Dia mengakui, telah menduduki beberapa stasiun televisi. "Kami perlu kerjasama dari mereka untuk menyatakan agar masyarakat tidak panik. Ini bukan kudeta," kata Suvaari.
Koresponden ABC untuk kawasan Asia Tenggara, Samantha Hawley melaporkan, tentara Thailand telah mengambil alih ibukota Bangkok.
Memutus konflik
Militer Thailand tidak membiarkan demonstran muncul ke jalanan. Sempat muncul protes dari Kaos merah atau tim pendukung pemerintahan keluarga diktator Shinawatra, namun mereka segera dikepung tentara. Penasihat keamanan Thailand mengatakan, militer hanya meminta demonstran untuk kembali ke rumah masing-masing.
Seorang kameramen Australia, Matt Jasper mengatakan pada News 24, kondisi di Thailand cukup tenang lantaran tentara bersiaga. Siaran televisi berlangsung seperti biasa, hanya saja selalu muncul pesan agar masyarakat menjaga perdamaian dan darurat militer bukan kudeta.
Konflik antara Kaos Merah dan anti-pemerintah dalam beberapa bulan terakhir telah menjatuhkan 28 korban jiwa dan menyebabkan ratusan orang terluka.

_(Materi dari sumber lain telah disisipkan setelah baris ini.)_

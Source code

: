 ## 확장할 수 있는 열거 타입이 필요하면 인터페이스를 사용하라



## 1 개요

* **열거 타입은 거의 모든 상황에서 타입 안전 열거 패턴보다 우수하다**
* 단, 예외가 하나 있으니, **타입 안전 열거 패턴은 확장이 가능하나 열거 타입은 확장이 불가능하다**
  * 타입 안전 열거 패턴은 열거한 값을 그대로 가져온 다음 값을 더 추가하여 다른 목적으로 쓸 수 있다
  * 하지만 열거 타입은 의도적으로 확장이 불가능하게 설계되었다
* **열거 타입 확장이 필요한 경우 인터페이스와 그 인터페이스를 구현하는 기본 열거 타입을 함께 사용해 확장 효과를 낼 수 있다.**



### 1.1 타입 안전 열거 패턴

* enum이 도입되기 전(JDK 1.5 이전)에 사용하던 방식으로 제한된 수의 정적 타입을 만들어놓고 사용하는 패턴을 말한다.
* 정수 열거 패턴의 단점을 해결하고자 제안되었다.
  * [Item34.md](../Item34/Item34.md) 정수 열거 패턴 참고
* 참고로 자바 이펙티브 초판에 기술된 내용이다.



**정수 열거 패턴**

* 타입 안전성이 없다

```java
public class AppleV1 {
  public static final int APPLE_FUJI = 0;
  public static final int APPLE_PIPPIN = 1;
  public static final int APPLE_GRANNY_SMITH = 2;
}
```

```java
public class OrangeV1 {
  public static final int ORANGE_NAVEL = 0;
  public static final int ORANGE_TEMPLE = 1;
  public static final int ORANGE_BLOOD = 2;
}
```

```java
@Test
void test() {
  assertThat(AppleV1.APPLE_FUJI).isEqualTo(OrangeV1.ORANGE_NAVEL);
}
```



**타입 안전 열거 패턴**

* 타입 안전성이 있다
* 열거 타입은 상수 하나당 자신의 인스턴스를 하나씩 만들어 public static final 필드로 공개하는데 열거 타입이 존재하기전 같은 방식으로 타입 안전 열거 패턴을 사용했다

Konflik semakin memanas setelah perdana menteri Yingluck Shinawatra berhasil digulingkan pada awal bulan ini, dan membangkitkan kemarahan Kaos Merah.
Komisi Pemilihan Umum Thailand pekan lalu mengumumkan menunda pemilu yang rencananya berlangsung Juli lantaran ketegangan semakin memuncak. Sebelumnya tiga orang anti-pemerintah atau Kaos Kuning meninggal dan setidaknya 23 orang terluka karena serangan granat di pusat Bangkok.
Sejatinya, militer Thailand sudah memberi sinyal sejak pekan lalu. Jenderal Chan-ocha sempat mengatakan, siap menerjunkan pasukan untuk mengatasi aksi kekerasan. "Jika ini terus berlangsung, militer akan datang untuk menjaga kedamaian dan ketertiban," kata Chan-Ocha.
Pemerintah yang kini dipimpin pelaksana tugas sementara Niwattumrong Boonsongpaisan mengatakan, tidak pernah meminta bantuan militer. Namun, pemerintahan tetap berjalan. "Semuanya normal kecuali militer bertanggung jawab atas isu keamanan nasional," kata penasihat keamanan untuk perdana menteri, Paradon Pattanatabut pada AFP.